Working configuration for Nvidia Blackwell

by luismiguelsaez - opened Apr 13

•

Hi folks!

The working vLLM configuration posted by the author doesn't work for dual RTX 6000 Pro, so I'm leaving this here, which is what worked for me:

CUDA_VISIBLE_DEVICES=0,1 \
SAFETENSORS_FAST_GPU=1 \
NCCL_P2P_DISABLE=1 \
NCCL_DEBUG=INFO \
VLLM_LOGGING_LEVEL=INFO \
vllm serve lukealonso/MiniMax-M2.7-NVFP4 \
--trust-remote-code \
--enable_expert_parallel \
--tensor-parallel-size 2 \
--enable-auto-tool-choice \
--tool-call-parser minimax_m2 \
--reasoning-parser minimax_m2_append_think \
--disable-custom-all-reduce \
--kv-cache-dtype fp8 \
--max-num-seqs 2

Hope it's useful for someone!

aaron-newsome

Apr 13

Looks similar to the vllm config I settled on. I'm also running 2x RTX PRO 6000 Blackwell. I found the performance to be slightly slower than 2.5 with similar setup, same hardware. See my thread posted here yesterday. Another user posted a nice sglang docker-compose that is BLAZING FAST.

luismiguelsaez

Apr 13

Thanks, will have a look at the SGLang compose YAML. Regarding the configuration I used, couldn't make it work without --disable-custom-all-reduce and the NCCL variables, because it got stuck during initialization otherwise.

verygreen

Apr 14

Thanks, will have a look at the SGLang compose YAML. Regarding the configuration I used, couldn't make it work without --disable-custom-all-reduce and the NCCL variables, because it got stuck during initialization otherwise.

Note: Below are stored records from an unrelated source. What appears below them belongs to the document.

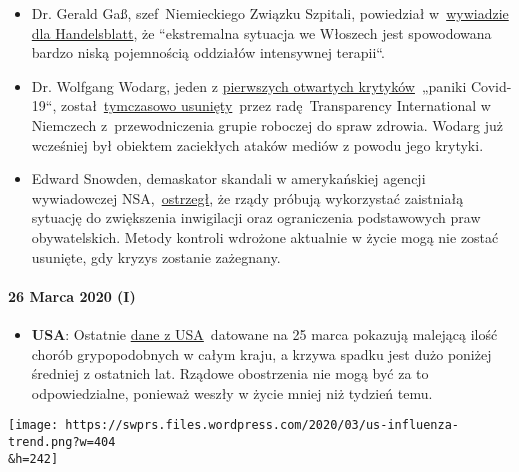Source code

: \begin{itemize}
\item
  Dr. Gerald Gaß, szef~Niemieckiego Związku Szpitali, powiedział
  w~\href{https://www.handelsblatt.com/politik/deutschland/coronakrise-deutsche-krankenhausgesellschaft-wir-sind-besser-vorbereitet-als-italien/25651268.html}{wywiadzie
  dla Handelsblatt}, że ``ekstremalna sytuacja we Włoszech jest
  spowodowana bardzo niską pojemnością oddziałów intensywnej terapii``.
\item
  Dr. Wolfgang Wodarg, jeden z
  \href{https://www.youtube.com/watch?v=p_AyuhbnPOI}{pierwszych
  otwartych krytyków}~„paniki Covid-19``,
  został~\href{https://www.transparency.de/aktuelles/detail/article/in-eigener-sache-vorstand-beschliesst-ruhen-der-mitgliedschaft-von-wolfgang-wodarg-1/}{tymczasowo
  usunięty}~przez radę~Transparency International w Niemczech
  z~przewodniczenia grupie roboczej do spraw zdrowia. Wodarg już
  wcześniej był obiektem zaciekłych ataków mediów z powodu jego krytyki.
\item
  Edward Snowden, demaskator skandali w amerykańskiej agencji
  wywiadowczej
  NSA,~\href{https://www.cnet.com/news/snowden-warns-government-surveillance-amid-covid-19-could-be-long-lasting/}{ostrzegł},
  że rządy próbują wykorzystać zaistniałą sytuację do zwiększenia
  inwigilacji oraz ograniczenia podstawowych praw obywatelskich. Metody
  kontroli wdrożone aktualnie w życie mogą nie zostać usunięte, gdy
  kryzys zostanie zażegnany.
\end{itemize}

\hypertarget{26-marca-2020-i}{%
\paragraph{26 Marca 2020 (I)}\label{26-marca-2020-i}}

\begin{itemize}
\tightlist
\item
  \textbf{USA}: Ostatnie \href{https://healthweather.us/}{dane z
  USA}~datowane na 25 marca pokazują malejącą ilość chorób
  grypopodobnych w całym kraju, a krzywa spadku jest dużo poniżej
  średniej z ostatnich lat. Rządowe obostrzenia nie mogą być za to
  odpowiedzialne, ponieważ weszły w życie mniej niż tydzień temu.
\end{itemize}

\href{https://swprs.org/covid-19-hinweis-ii/us-influenza-trend/}{}

\texttt{[image: https://swprs.files.wordpress.com/2020/03/us-influenza-trend.png?w=404\\\&h=242]}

did you do the bios fix to enable the cards to talk to each other via the pcie? if you don't that'w when you tend to have hung in init. See here: https://www.reddit.com/r/LocalLLaMA/comments/1on7kol/troubleshooting_multigpu_with_2_rtx_pro_6000/

sousekd

Apr 16

•

edited Apr 16

@luismiguelsaez

Thanks, will have a look at the SGLang compose YAML. Regarding the configuration I used, couldn't make it work without --disable-custom-all-reduce and the NCCL variables, because it got stuck during initialization otherwise.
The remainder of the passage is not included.